Segment Open
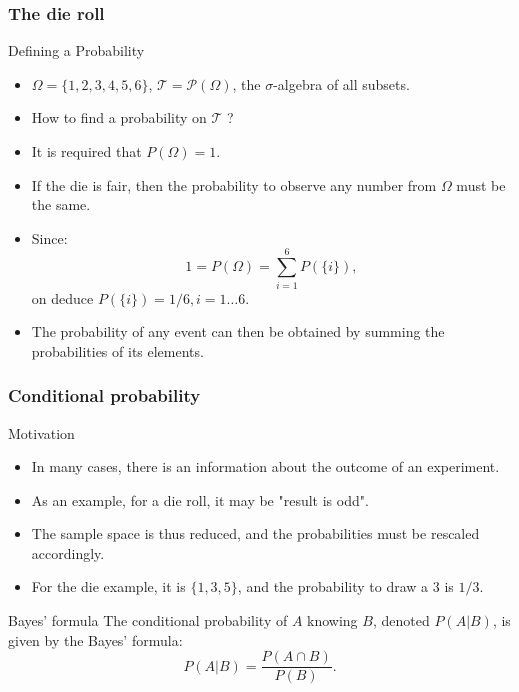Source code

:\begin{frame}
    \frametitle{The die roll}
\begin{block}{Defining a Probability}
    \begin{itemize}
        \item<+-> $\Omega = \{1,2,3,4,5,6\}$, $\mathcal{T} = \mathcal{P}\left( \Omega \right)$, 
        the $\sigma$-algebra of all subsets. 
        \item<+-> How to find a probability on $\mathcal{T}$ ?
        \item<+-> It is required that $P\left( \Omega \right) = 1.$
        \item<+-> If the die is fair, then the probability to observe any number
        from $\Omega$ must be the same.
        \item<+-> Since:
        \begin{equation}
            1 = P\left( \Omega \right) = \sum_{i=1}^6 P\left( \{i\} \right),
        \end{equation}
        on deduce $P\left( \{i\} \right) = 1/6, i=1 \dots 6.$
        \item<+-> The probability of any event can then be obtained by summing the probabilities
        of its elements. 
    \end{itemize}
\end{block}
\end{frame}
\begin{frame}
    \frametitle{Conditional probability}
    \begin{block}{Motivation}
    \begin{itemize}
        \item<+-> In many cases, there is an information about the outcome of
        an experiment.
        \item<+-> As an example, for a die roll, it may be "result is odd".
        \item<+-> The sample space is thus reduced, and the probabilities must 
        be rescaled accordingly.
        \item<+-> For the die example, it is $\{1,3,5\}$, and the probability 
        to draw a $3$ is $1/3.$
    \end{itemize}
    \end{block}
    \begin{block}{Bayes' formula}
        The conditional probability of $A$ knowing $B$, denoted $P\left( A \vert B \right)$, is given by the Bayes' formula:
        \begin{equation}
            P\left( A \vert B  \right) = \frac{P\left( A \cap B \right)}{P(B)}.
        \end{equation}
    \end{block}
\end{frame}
Segment Closed
WORK TO BE COMPLETED
Transcribe all of the listing precisely. The images stay out of it.

WORKED SOLUTION
Source code

:\begin{frame}
    \frametitle{The die roll}
\begin{block}{Defining a Probability}
    \begin{itemize}
        \item<+-> $\Omega = \{1,2,3,4,5,6\}$, $\mathcal{T} = \mathcal{P}\left( \Omega \right)$, 
        the $\sigma$-algebra of all subsets. 
        \item<+-> How to find a probability on $\mathcal{T}$ ?
        \item<+-> It is required that $P\left( \Omega \right) = 1.$
        \item<+-> If the die is fair, then the probability to observe any number
        from $\Omega$ must be the same.
        \item<+-> Since:
        \begin{equation}
            1 = P\left( \Omega \right) = \sum_{i=1}^6 P\left( \{i\} \right),
        \end{equation}
        on deduce $P\left( \{i\} \right) = 1/6, i=1 \dots 6.$
        \item<+-> The probability of any event can then be obtained by summing the probabilities
        of its elements. 
    \end{itemize}
\end{block}
\end{frame}
\begin{frame}
    \frametitle{Conditional probability}
    \begin{block}{Motivation}
    \begin{itemize}
        \item<+-> In many cases, there is an information about the outcome of
        an experiment.
        \item<+-> As an example, for a die roll, it may be "result is odd".
        \item<+-> The sample space is thus reduced, and the probabilities must 
        be rescaled accordingly.
        \item<+-> For the die example, it is $\{1,3,5\}$, and the probability 
        to draw a $3$ is $1/3.$
    \end{itemize}
    \end{block}
    \begin{block}{Bayes' formula}
        The conditional probability of $A$ knowing $B$, denoted $P\left( A \vert B \right)$, is given by the Bayes' formula:
        \begin{equation}
            P\left( A \vert B  \right) = \frac{P\left( A \cap B \right)}{P(B)}.
        \end{equation}
    \end{block}
\end{frame}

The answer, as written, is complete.